Apocryphal is a much less common word. If you know this word at all, you probably know it in a biblical context: “the apocrypha” is a term often used to describe books of the bible that appear in some versions (typically Catholic) but not others (typically Protestant). Most sources I’ve consulted don’t capitalize this use of apocrypha (or are inconsistent), so I’m sticking with lowercase. The OED defines apocryphal as “of doubtful authenticity; spurious, fictitious, false; fabulous, mythical.” It can also be something of unknown authorship, or non-canonical. ODO gives a similar summation, with a twist: “of doubtful authenticity, although widely circulated as true.” Widely circulated as true? Hmm.
The context I was using apocryphal in related to some computer systems support issues. The specific question has long evaporated from my memory, but the general situation is still clear: I had been asked if a complex and unusual proposed course of action was a viable solution to an equally unusual problem. My response, in so many words, was that while I’d heard of (but not personally encountered) the specific problem, the proposed solution might indeed prove to be appropriate. However, I warned that I had no first hand experience with it and that, by what little I could uncover, the effectiveness of the solution was apocryphal.

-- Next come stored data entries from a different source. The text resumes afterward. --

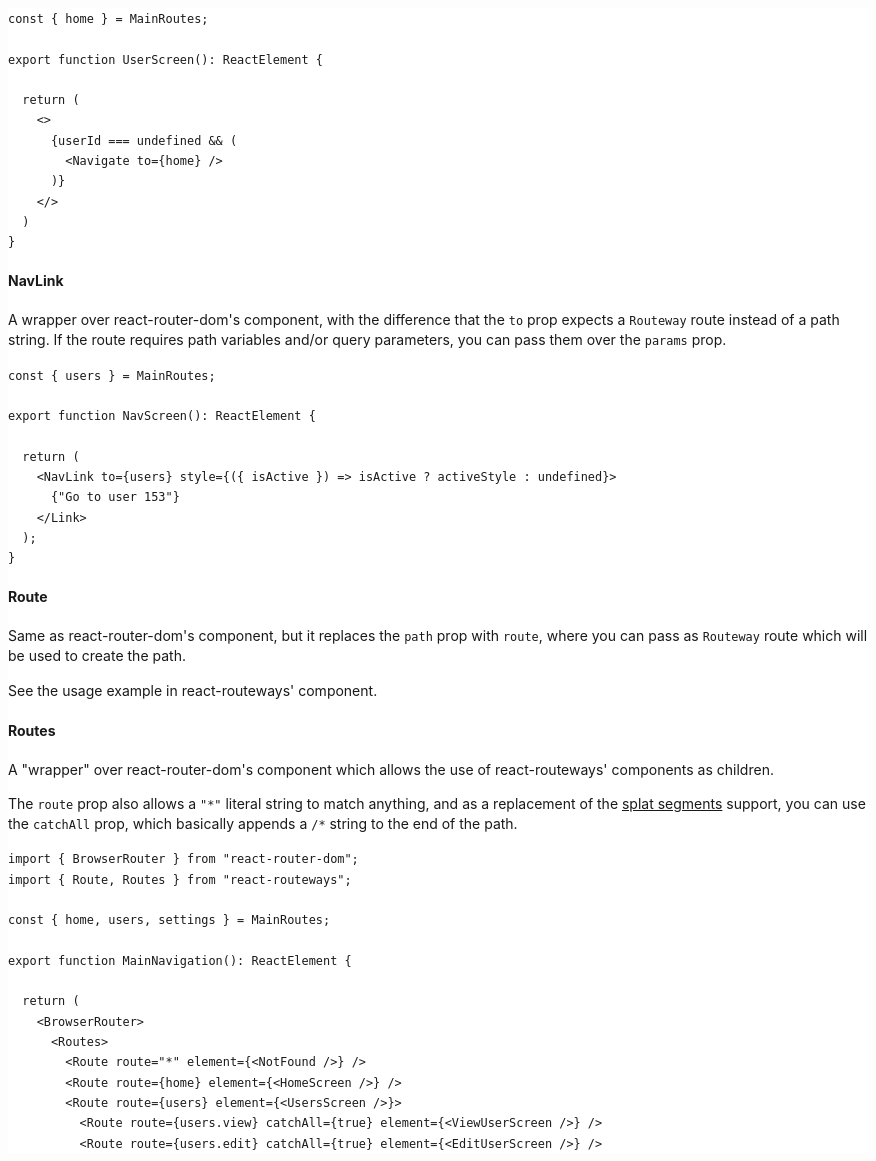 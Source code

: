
 ```tsx
const { home } = MainRoutes;

export function UserScreen(): ReactElement {

  return (
    <>
      {userId === undefined && (
        <Navigate to={home} />
      )}
    </>
  )
}
```

#### NavLink

A wrapper over react-router-dom's [<NavLink>](https://reactrouter.com/en/main/components/nav-link) component, with the difference that the `to` prop expects a `Routeway` route instead of a path string. If the route requires path variables and/or query parameters, you can pass them over the `params` prop.

```tsx
const { users } = MainRoutes;

export function NavScreen(): ReactElement {

  return (
    <NavLink to={users} style={({ isActive }) => isActive ? activeStyle : undefined}>
      {"Go to user 153"}
    </Link>
  );
}
```

#### Route

Same as react-router-dom's [<Route>](https://reactrouter.com/en/main/components/route) component, but it replaces the `path` prop with `route`, where you can pass as `Routeway` route which will be used to create the path.

See the usage example in react-routeways' [<Routes>](#routes) component.

#### Routes

A "wrapper" over react-router-dom's [<Routes>](https://reactrouter.com/en/main/components/routes) component which allows the use of react-routeways' [<Route>](#route) components as children.

The `route` prop also allows a `"*"` literal string to match anything, and as a replacement of the [splat segments](https://reactrouter.com/en/main/route/route#splats) support, you can use the `catchAll` prop, which basically appends a `/*` string to the end of the path.

```tsx
import { BrowserRouter } from "react-router-dom";
import { Route, Routes } from "react-routeways";

const { home, users, settings } = MainRoutes;

export function MainNavigation(): ReactElement {

  return (
    <BrowserRouter>
      <Routes>
        <Route route="*" element={<NotFound />} />
        <Route route={home} element={<HomeScreen />} />
        <Route route={users} element={<UsersScreen />}>
          <Route route={users.view} catchAll={true} element={<ViewUserScreen />} />
          <Route route={users.edit} catchAll={true} element={<EditUserScreen />} />
``` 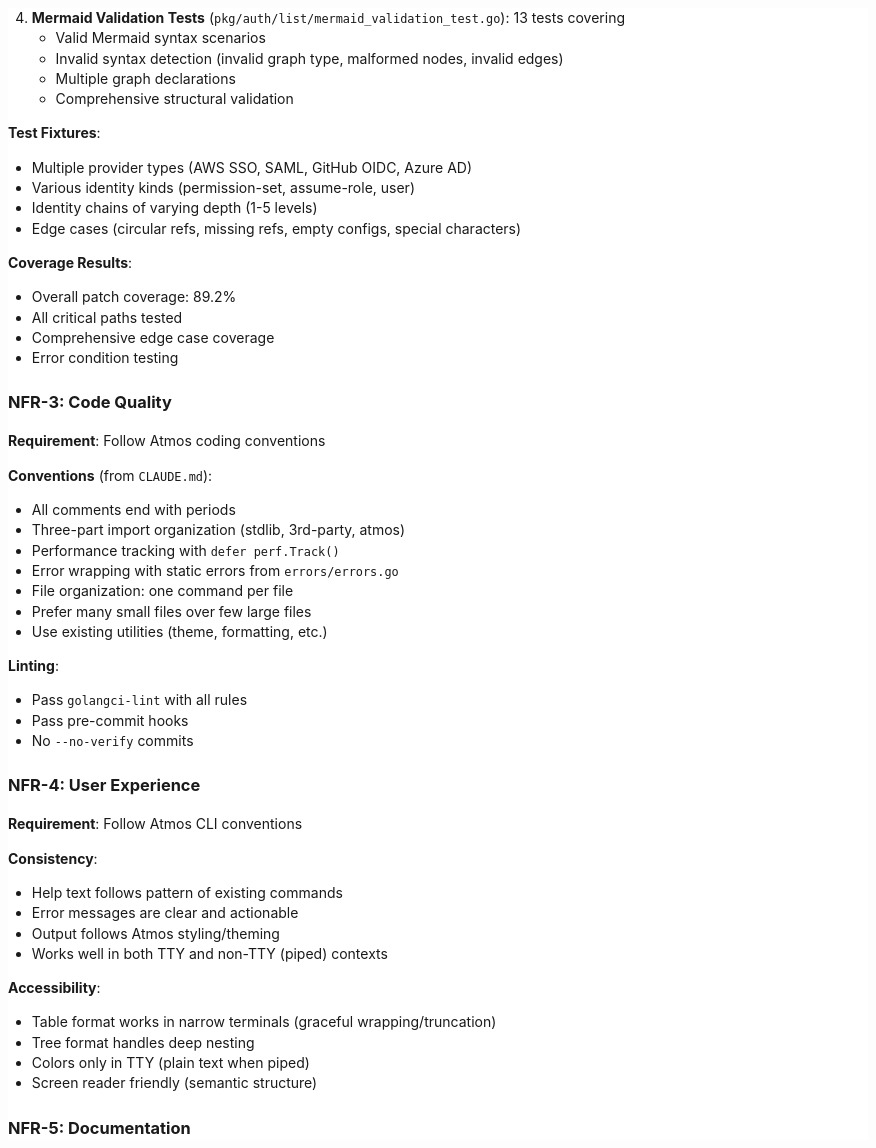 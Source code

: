 4. **Mermaid Validation Tests** (`pkg/auth/list/mermaid_validation_test.go`): 13 tests covering
   - Valid Mermaid syntax scenarios
   - Invalid syntax detection (invalid graph type, malformed nodes, invalid edges)
   - Multiple graph declarations
   - Comprehensive structural validation

**Test Fixtures**:
- Multiple provider types (AWS SSO, SAML, GitHub OIDC, Azure AD)
- Various identity kinds (permission-set, assume-role, user)
- Identity chains of varying depth (1-5 levels)
- Edge cases (circular refs, missing refs, empty configs, special characters)

**Coverage Results**:
- Overall patch coverage: 89.2%
- All critical paths tested
- Comprehensive edge case coverage
- Error condition testing

### NFR-3: Code Quality

**Requirement**: Follow Atmos coding conventions

**Conventions** (from `CLAUDE.md`):
- All comments end with periods
- Three-part import organization (stdlib, 3rd-party, atmos)
- Performance tracking with `defer perf.Track()`
- Error wrapping with static errors from `errors/errors.go`
- File organization: one command per file
- Prefer many small files over few large files
- Use existing utilities (theme, formatting, etc.)

**Linting**:
- Pass `golangci-lint` with all rules
- Pass pre-commit hooks
- No `--no-verify` commits

### NFR-4: User Experience

**Requirement**: Follow Atmos CLI conventions

**Consistency**:
- Help text follows pattern of existing commands
- Error messages are clear and actionable
- Output follows Atmos styling/theming
- Works well in both TTY and non-TTY (piped) contexts

**Accessibility**:
- Table format works in narrow terminals (graceful wrapping/truncation)
- Tree format handles deep nesting
- Colors only in TTY (plain text when piped)
- Screen reader friendly (semantic structure)

### NFR-5: Documentation
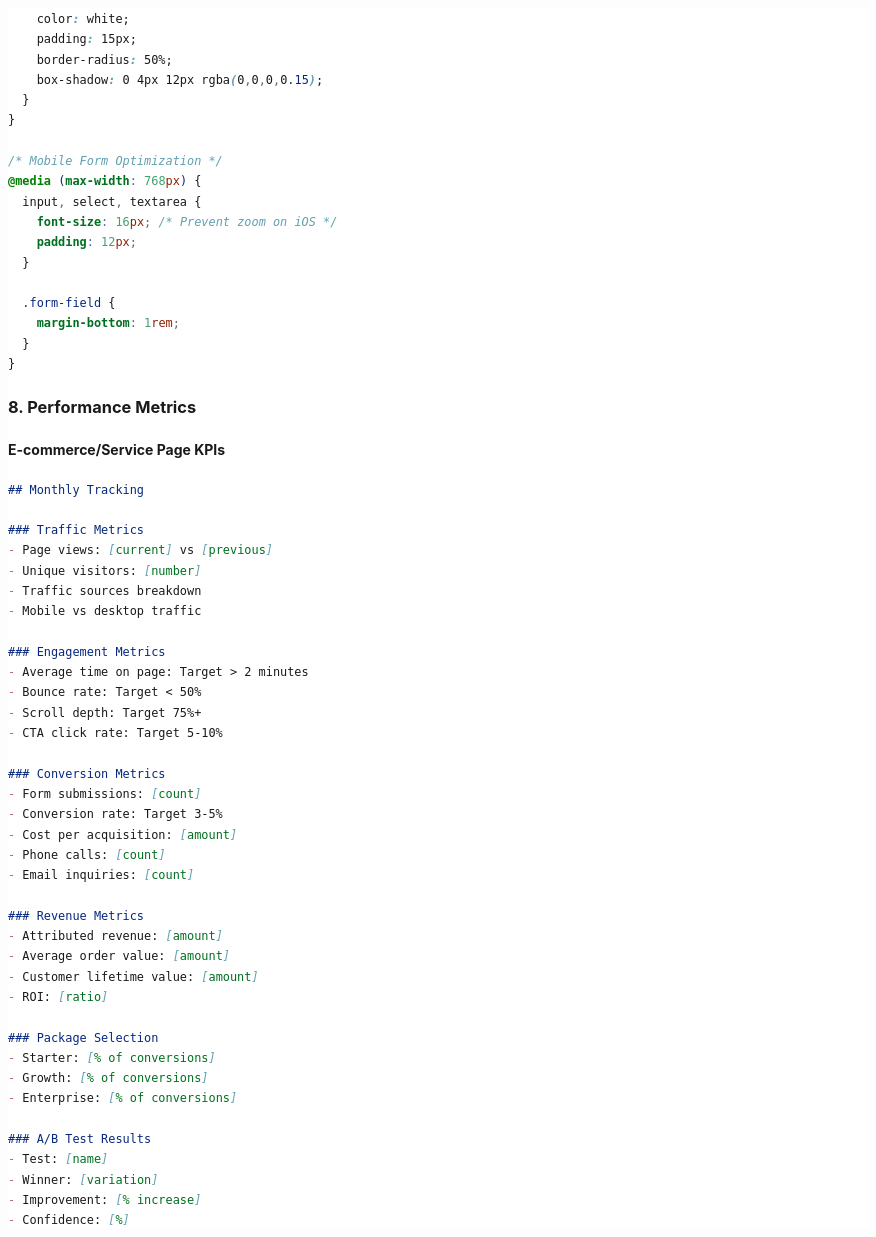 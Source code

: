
 ```css
    color: white;
    padding: 15px;
    border-radius: 50%;
    box-shadow: 0 4px 12px rgba(0,0,0,0.15);
  }
}

/* Mobile Form Optimization */
@media (max-width: 768px) {
  input, select, textarea {
    font-size: 16px; /* Prevent zoom on iOS */
    padding: 12px;
  }

  .form-field {
    margin-bottom: 1rem;
  }
}
```

### 8. Performance Metrics

#### E-commerce/Service Page KPIs
```markdown
## Monthly Tracking

### Traffic Metrics
- Page views: [current] vs [previous]
- Unique visitors: [number]
- Traffic sources breakdown
- Mobile vs desktop traffic

### Engagement Metrics
- Average time on page: Target > 2 minutes
- Bounce rate: Target < 50%
- Scroll depth: Target 75%+
- CTA click rate: Target 5-10%

### Conversion Metrics
- Form submissions: [count]
- Conversion rate: Target 3-5%
- Cost per acquisition: [amount]
- Phone calls: [count]
- Email inquiries: [count]

### Revenue Metrics
- Attributed revenue: [amount]
- Average order value: [amount]
- Customer lifetime value: [amount]
- ROI: [ratio]

### Package Selection
- Starter: [% of conversions]
- Growth: [% of conversions]
- Enterprise: [% of conversions]

### A/B Test Results
- Test: [name]
- Winner: [variation]
- Improvement: [% increase]
- Confidence: [%]
```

What I meant – but which my audience didn’t understand – was that the solution was, as the definition above describes, “of doubtful authenticity,” potentially “spurious,” possibly “fabulous, mythical.” My concern was that I didn’t trust the source: it was both of dubious authority and, as far as I was concerned, non-canonical (no similar solution was documented or discussed in any reliable manual). I was not, as the corrector believed, trying to say that I knew of one or two individual cases – anecdotes – where the solution had been tried.
I’ve brought all this up, using a personal anecdote, as a way to get at the distinctions between (and confusion around) these two words. An anecdote, to rehash in simple terms, is a single story, or a single data point. It’s real, it’s verified — but it might not hold up as more evidence comes in. If something is apocryphal, it’s known and possibly well-circulated, but it might not be real — there’s no hard evidence to support it, one way or the other, and the source it came from can’t be verified. Both of these are great underused words which I think everyone should have in their vocabulary, and use more often…as long as they’re used properly.
By the way, I’ve referenced the Oxford Dictionaries Online (ODO) in this post. In most cases I prefer the more muscular Oxford English Dictionary (OED), but the OED requires a subscription (many public libraries make it available free to cardholders). On the other hand, ODO is freely available to any web user. I’ll probably still reference OED more frequently on this blog, but if you don’t have access to it the ODO is usually a good substitute.